By Kathleen Maclay
UC BERKELEY
La Prensa San Diego
SAN DIEGO — The U.S.-Mexico border wall may be here to stay, but a University of California, Berkeley, assistant professor of architecture has some provocative ideas about how to redesign the barrier to slow illegal immigration and at the same time transform it in an economically, environmentally and socially beneficial way, to benefit both countries.
Ronald Rael envisions a wall dotted with multi-purpose installations with a life-saving water collection site, a treatment plant for toxic wastewater from the New River, a swing, a volleyball court, a solar farm and even a confessional
“It would be easy for me to raise a picket sign and as an architect say, ‘Down with this wall!'” says Rael. “I have to accept the wall because it exists, but as a designer I see that something better is possible. Why not do something intelligent, something incredible? I envision not just a ‘dumb wall,’ but a social infrastructure that connects and improves lives on both sides.”
Rael says the approximately 700-mile-long series of separation barriers between the United States and Mexico has proven ridiculously expensive, environmentally destructive, culturally hostile, often deadly, ineffective and hobbled by technical problems.
He hopes his proposed wall, depicted in a series of drawings with both practical and pointedly satirical features, can be a new model for the United States and Mexico and for other countries wrestling with similar conflicts.
“Border Wall as Infrastructure,” a proposal by Rael San Fratello Architects, an award-winning Oakland, Calif.-based team comprised of Rael and partner Virginia San Fratello, was a finalist in the 2010 Working Public Architecture (WPA) 2.0 Competition organized by UCLA’s cityLAB.

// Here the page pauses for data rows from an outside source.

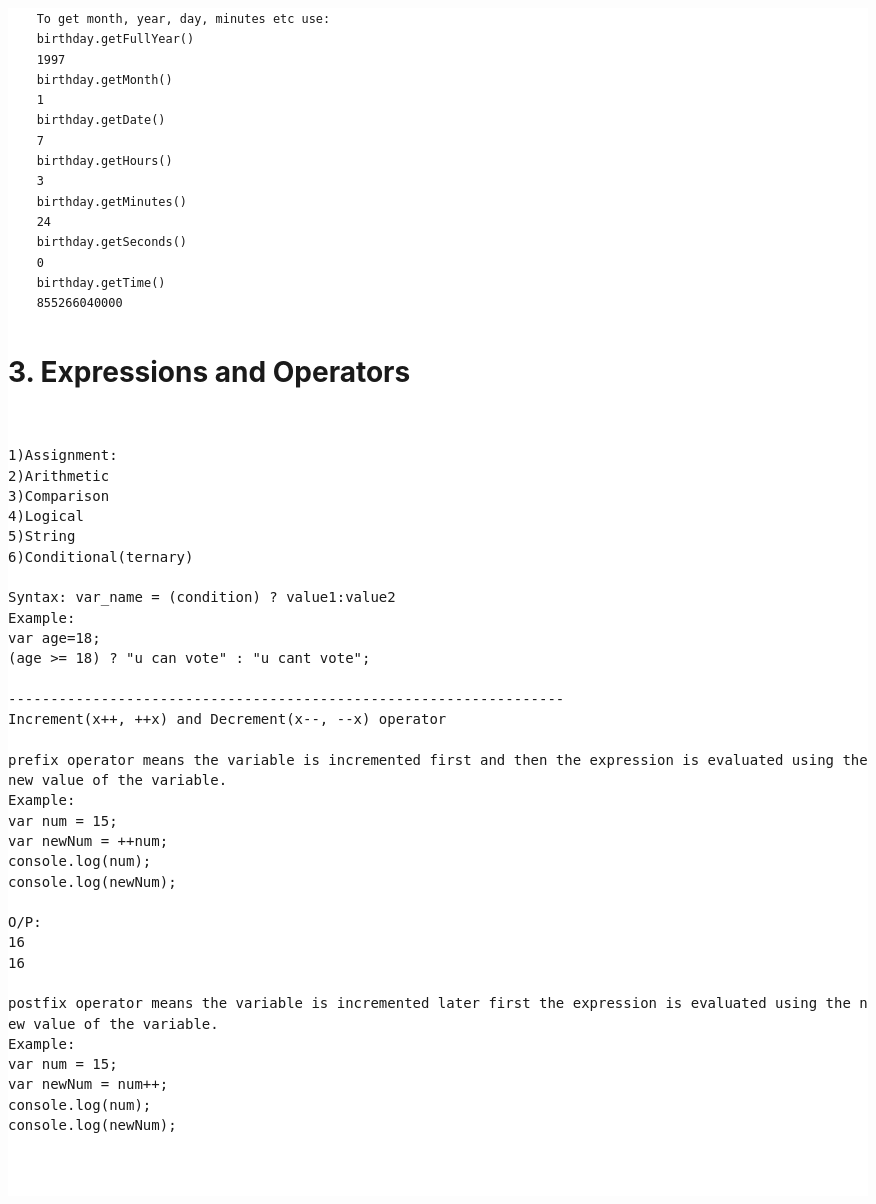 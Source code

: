         To get month, year, day, minutes etc use:
        birthday.getFullYear()
        1997
        birthday.getMonth()
        1
        birthday.getDate()
        7
        birthday.getHours()
        3
        birthday.getMinutes()
        24
        birthday.getSeconds()
        0
        birthday.getTime()
        855266040000
</pre>

<a name="three"><h1>3. Expressions and Operators</h1></a><br>
<pre>
1)Assignment:
2)Arithmetic
3)Comparison
4)Logical
5)String
6)Conditional(ternary)

Syntax: var_name = (condition) ? value1:value2
Example: 
var age=18;
(age >= 18) ? "u can vote" : "u cant vote";

------------------------------------------------------------------
Increment(x++, ++x) and Decrement(x--, --x) operator

prefix operator means the variable is incremented first and then the expression is evaluated using the new value of the variable.
Example:
var num = 15;
var newNum = ++num;
console.log(num);
console.log(newNum);

O/P:
16
16

postfix operator means the variable is incremented later first the expression is evaluated using the new value of the variable.
Example:
var num = 15;
var newNum = num++;
console.log(num);
console.log(newNum);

The contest was inspired by the Great Depression’s Work Projects Administration and by the 2009 American Recovery and Reinvestment Act, the federal government’s economic response to the Great Recession.
In keeping with concepts behind the 1935 Work Projects Administration, Rael conceived of a wall that serves public works needs while also improving security, boosting the U.S. economy by cleaning up pollution and by supporting conservation, promoting cultural exchange, and saving the lives of illegal immigrants as well as of ill-advised tourists who get lost in the desert.
Rael’s designs include practical and pointedly satirical features, but for the most part focus on feasible water, renewable energy and conservation efforts.